【神の領域】

5,神在月の会合

 母親がいつも買い物に使っているママチャリ。
 ペダルを踏み込むたびに、籠の中でペットボトルとスナック菓子の袋がはねた。
 十月の寒い日、風が冷たかった。
 意地でも止まらない。止まったら再起不能。緩やかだけど長い坂道。街頭の下を通り過ぎる時だけ視界が晴れる。次の街頭までは、がんばる。そう思いながら上っていく。
 外気の冷たさが肺を焼く。体が熱いのに手足が冷たかった。
 立ちこぎでも辛いのに、籠の荷物が重たくてふらふらする。ズボンのポケットで携帯が震えたのを口実に、一気に上りきるという目標は諦めた。手袋を取って手を擦り合わせ、頬に当てて温める。
 冷たい指だった。
 かじかんで上手く動いてくれないので、両手で携帯を操作してメールを確認する。遅れる連絡か、催促か、どっちかだろう。

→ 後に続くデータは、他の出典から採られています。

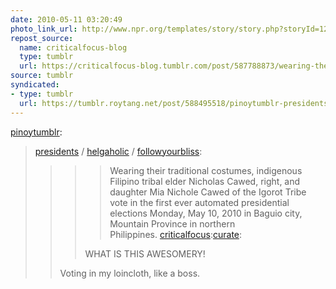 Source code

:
 ```yaml
---
date: 2010-05-11 03:20:49
photo_link_url: http://www.npr.org/templates/story/story.php?storyId=126525069
repost_source:
  name: criticalfocus-blog
  type: tumblr
  url: https://criticalfocus-blog.tumblr.com/post/587788873/wearing-their-traditional-costumes-indigenous
source: tumblr
syndicated:
- type: tumblr
  url: https://tumblr.roytang.net/post/588495518/pinoytumblr-presidents-helgaholic
---
```


<p><a href="http://www.pinoytumblr.com/post/588331330/presidents-helgaholic-followyourbliss">pinoytumblr</a>:</p>
<blockquote>
<p><a href="http://presidents.tumblr.com/post/588258683/helgaholic-followyourbliss-wearing-their">presidents</a> / <a href="http://helgaholic.com/post/588158177/followyourbliss-wearing-their-traditional">helgaholic</a> / <a href="http://followyourbliss.tumblr.com/post/588013009">followyourbliss</a>:</p>
<blockquote>
<blockquote>
<blockquote>
<p>Wearing their traditional costumes, indigenous Filipino tribal elder Nicholas Cawed, right, and daughter Mia Nichole Cawed of the Igorot Tribe vote in the first ever automated presidential elections Monday, May 10, 2010 in Baguio city, Mountain Province in northern Philippines. <a href="http://criticalfocus.tumblr.com/post/587788873/wearing-their-traditional-costumes-indigenous">criticalfocus</a>:<a href="http://curate.tumblr.com/post/587903389/wearing-their-traditional-costumes-indigenous">curate</a>:</p>
</blockquote>
<p>WHAT IS THIS AWESOMERY!</p>
</blockquote>
<p>Voting in my loincloth, like a boss.</p>
</blockquote>
</blockquote> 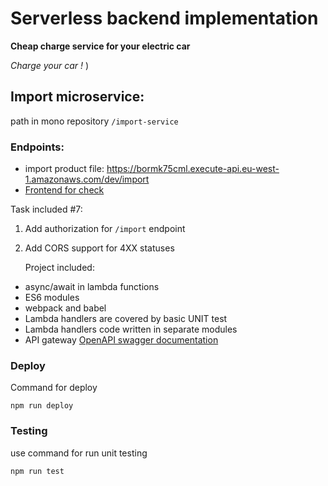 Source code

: # Serverless backend implementation

**Cheap charge service for your electric car**

*Charge your car !* )


## Import microservice:
path in mono repository ```/import-service```
### Endpoints:
- import product file: https://bormk75cml.execute-api.eu-west-1.amazonaws.com/dev/import
- [Frontend for check](https://d1w4or432cxowo.cloudfront.net/)

Task included #7:
1. Add authorization for ```/import``` endpoint
2. Add CORS support for 4XX statuses

   Project included:
- async/await in lambda functions
- ES6 modules
- webpack and babel
- Lambda handlers are covered by basic UNIT test
- Lambda handlers code written in separate modules
- API gateway [OpenAPI swagger documentation](swagger.yaml)

### Deploy

Command for deploy
```npm
npm run deploy
```
### Testing
use command for run unit testing
```npm
npm run test
```
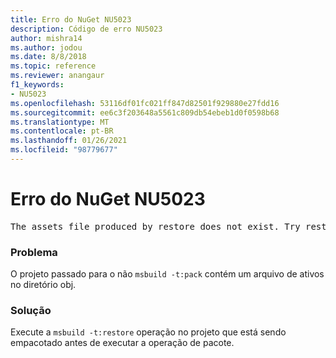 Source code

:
 ```yaml
---
title: Erro do NuGet NU5023
description: Código de erro NU5023
author: mishra14
ms.author: jodou
ms.date: 8/8/2018
ms.topic: reference
ms.reviewer: anangaur
f1_keywords:
- NU5023
ms.openlocfilehash: 53116df01fc021ff847d82501f929880e27fdd16
ms.sourcegitcommit: ee6c3f203648a5561c809db54ebeb1d0f0598b68
ms.translationtype: MT
ms.contentlocale: pt-BR
ms.lasthandoff: 01/26/2021
ms.locfileid: "98779677"
---
```

# <a name="nuget-error-nu5023"></a>Erro do NuGet NU5023
<pre>The assets file produced by restore does not exist. Try restoring the project again. The expected location of the assets file is F:\project\obj\project.assets.json.</pre>

### <a name="issue"></a>Problema

O projeto passado para o não `msbuild -t:pack` contém um arquivo de ativos no diretório obj.


### <a name="solution"></a>Solução

Execute a `msbuild -t:restore` operação no projeto que está sendo empacotado antes de executar a operação de pacote.

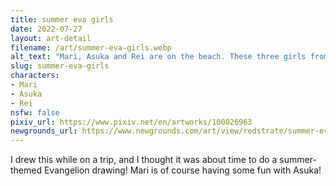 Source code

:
 ```yaml
---
title: summer eva girls
date: 2022-07-27
layout: art-detail
filename: /art/summer-eva-girls.webp
alt_text: "Mari, Asuka and Rei are on the beach. These three girls from left to right have brown hair, orange and blue hair with varying hues of pale skin. Mari is wearing a white bikini, Asuka some form of one piece and Rei is wearing a two-piece swimsuit. Mari is playing with Asuka's hair, which is causing Asuka some embarrassment."
slug: summer-eva-girls
characters:
- Mari
- Asuka
- Rei
nsfw: false
pixiv_url: https://www.pixiv.net/en/artworks/100026963
newgrounds_url: https://www.newgrounds.com/art/view/redstrate/summer-eva-girls
---
```

I drew this while on a trip, and I thought it was about time to do a summer-themed Evangelion drawing! Mari is of course having some fun with Asuka!
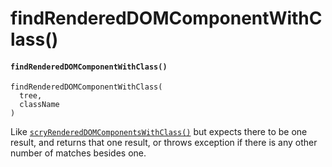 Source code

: # findRenderedDOMComponentWithClass()

#### `findRenderedDOMComponentWithClass()` <a href="#findrendereddomcomponentwithclass" id="findrendereddomcomponentwithclass"></a>

```
findRenderedDOMComponentWithClass(
  tree,
  className
)
```

Like [`scryRenderedDOMComponentsWithClass()`](https://devdocs.io/react/test-utils#scryrendereddomcomponentswithclass) but expects there to be one result, and returns that one result, or throws exception if there is any other number of matches besides one.
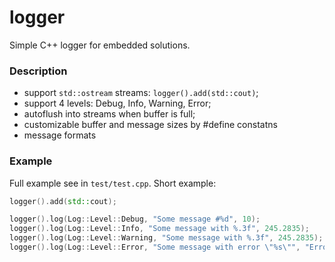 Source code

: # logger
Simple C++ logger for embedded solutions.

### Description
* support `std::ostream` streams: `logger().add(std::cout)`;
* support 4 levels: Debug, Info, Warning, Error;
* autoflush into streams when buffer is full;
* customizable buffer and message sizes by #define constatns
* message formats

### Example
Full example see in `test/test.cpp`. Short example:

```C++
logger().add(std::cout);

logger().log(Log::Level::Debug, "Some message #%d", 10);
logger().log(Log::Level::Info, "Some message with %.3f", 245.2835);
logger().log(Log::Level::Warning, "Some message with %.3f", 245.2835);
logger().log(Log::Level::Error, "Some message with error \"%s\"", "Error message");
```
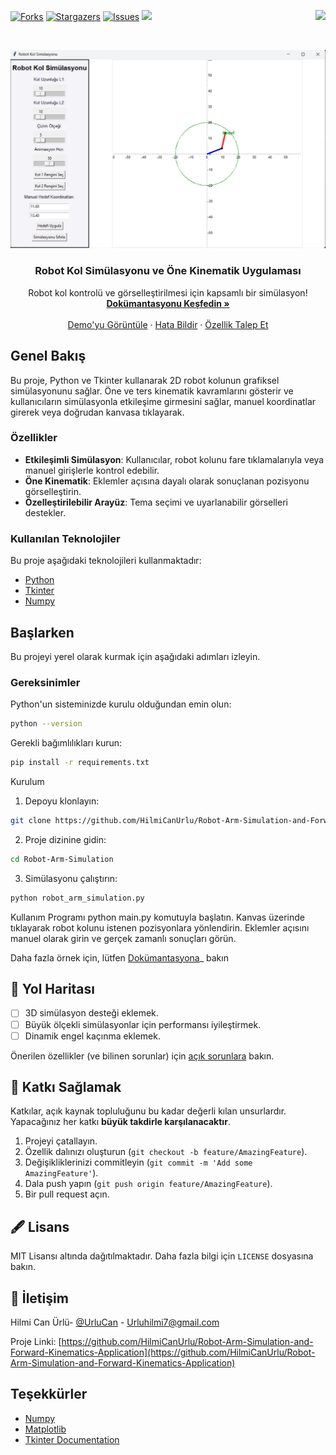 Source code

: [![Forks][forks-shield]][forks-url]
[![Stargazers][stars-shield]][stars-url]
[![Issues][issues-shield]][issues-url]
<a href="https://www.linkedin.com/in/hilmi-can-ürlü-6a7855329" target="_blank">
    <img src="https://img.shields.io/badge/LinkedIn-0077B5?style=for-the-badge&logo=linkedin&logoColor=white" target="_blank" />
  </a>
<img align="right" src="https://visitor-badge.laobi.icu/badge?page_id=HilmiCanUrlu.Robot-Arm-Simulation-and-Forward-Kinematics-Application" />

<!-- PROJECT LOGO -->  
<br />  
<p align="center">  
  <a>  
    <img src="assets/GUI_v2.5.png" alt="Guı" >  
  </a>

  <h3 align="center">Robot Kol Simülasyonu ve Öne Kinematik Uygulaması</h3>

  <p align="center">  
    Robot kol kontrolü ve görselleştirilmesi için kapsamlı bir simülasyon!  
    <br />  
    <a href="https://github.com/HilmiCanUrlu/Robot-Arm-Simulation-and-Forward-Kinematics-Application"><strong>Dokümantasyonu Keşfedin »</strong></a>  
    <br />  
    <br />  
    <a href="https://github.com/HilmiCanUrlu/Robot-Arm-Simulation-and-Forward-Kinematics-Application">Demo'yu Görüntüle</a>  
    ·  
    <a href="https://github.com/HilmiCanUrlu/Robot-Arm-Simulation-and-Forward-Kinematics-Application/issues">Hata Bildir</a>  
    ·  
    <a href="https://github.com/HilmiCanUrlu/Robot-Arm-Simulation-and-Forward-Kinematics-Application/issues">Özellik Talep Et</a>  
  </p>  
</p>  

<!-- ABOUT THE PROJECT -->  
## Genel Bakış  

Bu proje, Python ve Tkinter kullanarak 2D robot kolunun grafiksel simülasyonunu sağlar. Öne ve ters kinematik kavramlarını gösterir ve kullanıcıların simülasyonla etkileşime girmesini sağlar, manuel koordinatlar girerek veya doğrudan kanvasa tıklayarak.

### Özellikler  
- **Etkileşimli Simülasyon**: Kullanıcılar, robot kolunu fare tıklamalarıyla veya manuel girişlerle kontrol edebilir.  
- **Öne Kinematik**: Eklemler açısına dayalı olarak sonuçlanan pozisyonu görselleştirin.  
- **Özelleştirilebilir Arayüz**: Tema seçimi ve uyarlanabilir görselleri destekler.  

### Kullanılan Teknolojiler  
Bu proje aşağıdaki teknolojileri kullanmaktadır:  
- [Python](https://www.python.org/)  
- [Tkinter](https://wiki.python.org/moin/TkInter)  
- [Numpy](https://numpy.org/)

<!-- GETTING STARTED -->  
## Başlarken

Bu projeyi yerel olarak kurmak için aşağıdaki adımları izleyin.

### Gereksinimler

Python'un sisteminizde kurulu olduğundan emin olun:
```sh
python --version
```
Gerekli bağımlılıkları kurun:
```sh
pip install -r requirements.txt
```

Kurulum
1. Depoyu klonlayın:
```sh
git clone https://github.com/HilmiCanUrlu/Robot-Arm-Simulation-and-Forward-Kinematics-Application.git
```
2. Proje dizinine gidin:
```sh
cd Robot-Arm-Simulation
```
3. Simülasyonu çalıştırın:
```sh
python robot_arm_simulation.py
```

<!-- USAGE EXAMPLES -->
Kullanım
Programı python main.py komutuyla başlatın.
Kanvas üzerinde tıklayarak robot kolunu istenen pozisyonlara yönlendirin.
Eklemler açısını manuel olarak girin ve gerçek zamanlı sonuçları görün.

Daha fazla örnek için, lütfen [Dokümantasyona](https://github.com/HilmiCanUrlu/Robot-Arm-Simulation-and-Forward-Kinematics-Application/wiki)_ bakın 

<!-- ROADMAP -->
## 🚧 Yol Haritası

- [ ] 3D simülasyon desteği eklemek.
- [ ] Büyük ölçekli simülasyonlar için performansı iyileştirmek.
- [ ] Dinamik engel kaçınma eklemek.

Önerilen özellikler (ve bilinen sorunlar) için [açık sorunlara](https://github.com/HilmiCanUrlu/Robot-Arm-Simulation-and-Forward-Kinematics-Application/issues) bakın.

<!-- CONTRIBUTING -->
## 🤝 Katkı Sağlamak

Katkılar, açık kaynak topluluğunu bu kadar değerli kılan unsurlardır. Yapacağınız her katkı **büyük takdirle karşılanacaktır**.

1. Projeyi çatallayın.
2. Özellik dalınızı oluşturun (`git checkout -b feature/AmazingFeature`).
3. Değişikliklerinizi commitleyin (`git commit -m 'Add some AmazingFeature'`).
4. Dala push yapın (`git push origin feature/AmazingFeature`).
5. Bir pull request açın.

<!-- LICENSE -->
## 🖋️ Lisans

MIT Lisansı altında dağıtılmaktadır. Daha fazla bilgi için `LICENSE` dosyasına bakın.

<!-- CONTACT -->
## 📧 İletişim

Hilmi Can Ürlü- [@UrluCan](https://x.com/UrluCan) - Urluhilmi7@gmail.com

Proje Linki: [https://github.com/HilmiCanUrlu/Robot-Arm-Simulation-and-Forward-Kinematics-Application](https://github.com/HilmiCanUrlu/Robot-Arm-Simulation-and-Forward-Kinematics-Application)

<!-- ACKNOWLEDGEMENTS -->
## Teşekkürler


- [Numpy](https://numpy.org/)
- [Matplotlib](https://matplotlib.org/)
- [Tkinter Documentation](https://wiki.python.org/moin/TkInter)

<!-- MARKDOWN LINKS & IMAGES -->
<!-- https://www.markdownguide.org/basic-syntax/#reference-style-links -->
[forks-shield]: https://img.shields.io/github/forks/HilmiCanUrlu/Robot-Arm-Simulation-and-Forward-Kinematics-Application?style=for-the-badge
[forks-url]: https://github.com/HilmiCanUrlu/Robot-Arm-Simulation-and-Forward-Kinematics-Application/network/members
[stars-shield]: https://img.shields.io/github/stars/HilmiCanUrlu/Robot-Arm-Simulation-and-Forward-Kinematics-Application?style=for-the-badge
[stars-url]: https://github.com/HilmiCanUrlu/Robot-Arm-Simulation-and-Forward-Kinematics-Application/stargazers
[issues-shield]: https://img.shields.io/github/issues/HilmiCanUrlu/Robot-Arm-Simulation-and-Forward-Kinematics-Application?style=for-the-badge
[issues-url]: https://github.com/HilmiCanUrlu/Robot-Arm-Simulation-and-Forward-Kinematics-Application/issues
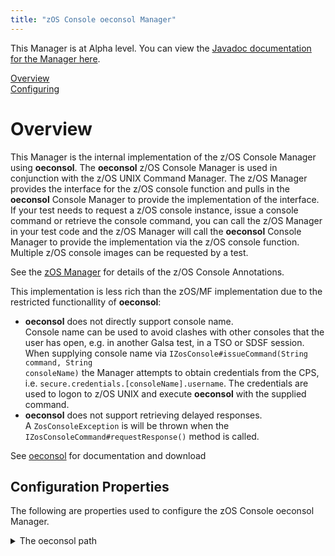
 ```yaml
---
title: "zOS Console oeconsol Manager"
---
```


This Manager is at Alpha level. You can view the <a href="https://javadoc.galasa.dev/overview-summary.html" target="_blank" rel="noopener noreferrer">Javadoc documentation for the Manager here</a>.<br>



[Overview](#overview)<br>
[Configuring](#configuring)<br>


# <a name="overview"></a>Overview
This Manager is the internal implementation of the z/OS Console Manager using <b>oeconsol</b>. The <b>oeconsol</b> z/OS Console Manager is used in conjunction  with the z/OS UNIX Command Manager. The z/OS Manager provides the interface for the z/OS console function and pulls in the <b>oeconsol</b> Console Manager  to provide the implementation of the interface. If your test needs to request a z/OS console instance, issue a console command or retrieve the console  command, you can call the z/OS Manager in your test code and the z/OS Manager will call the <b>oeconsol</b> Console Manager to provide the implementation  via the z/OS console function. Multiple z/OS console images can be requested by a test. <p> See the <a href="/docs/managers/zos-manager">zOS Manager</a> for details of the z/OS Console Annotations. <p> This implementation is less rich than the zOS/MF implementation due to the restricted functionallity of <b>oeconsol</b>: <p> <ul>   <li><b>oeconsol</b> does not directly support console name.     <br>Console name can be used to avoid clashes with other consoles that the user has open, e.g. in another Galsa test, in a TSO or SDSF session.         When supplying console name via <code>IZosConsole#issueCommand(String command, String consoleName)</code> the Manager attempts to obtain credentials         from the CPS, i.e. <code>secure.credentials.[consoleName].username</code>. The credentials are used to logon to z/OS UNIX and execute <b>oeconsol</b> with the supplied command.   </li>   <li><b>oeconsol</b> does not support retrieving delayed responses.     <br>A <code>ZosConsoleException</code> is will be thrown when the <code>IZosConsoleCommand#requestResponse()</code> method is called.   </li> </ul>    <p> See <a href="https://github.com/IBM/IBM-Z-zOS/tree/main/zOS-Tools-and-Toys/oeconsol">oeconsol</a> for documentation and download





## <a name="configuring"></a>Configuration Properties

The following are properties used to configure the zOS Console oeconsol Manager.
 
<details>
<summary>The oeconsol path</summary>

| Property: | The oeconsol path |
| --------------------------------------- | :------------------------------------- |
| Name: | zosconsole.oeconsole.[imageid].command.path |
| Description: | The path to the oeconsol command |
| Required:  | No |
| Default value: | oeconsol |
| Valid values: | A valid PATH environment variable or a full path name |
| Examples: | <code>zosconsole.oeconsole.command.path=oeconsol</code><br> <code>zosconsole.MFSYSA.oeconsol.command.path=/tools/oeconsol</code> where <code>/tools/oeconsol</code> is the locations of the oeconsol executable|

</details>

 メールボックスには特に読む気もしないメルマガが溜まっていた。後はいかがわしい感じの迷惑メール。男友達の名前を見つけた。タイトルは、悪い+ごめんという絵文字。いや、頭下げられてもね。
 嫌な予感はしていた。そりゃ、このタイトルじゃな。
 坂の中ほど、片足をついてその場に立ち止まっていた俺は、再び自転車を漕ぎ出す気力はなかった。自転車をおりて、坂を登り始める。特に目新しさはないお菓子に炭酸。女の子がダイエット中でも大丈夫な、万人受けするお茶。全部一人で飲めってか。
 急用ができて、全員来れないといわれた。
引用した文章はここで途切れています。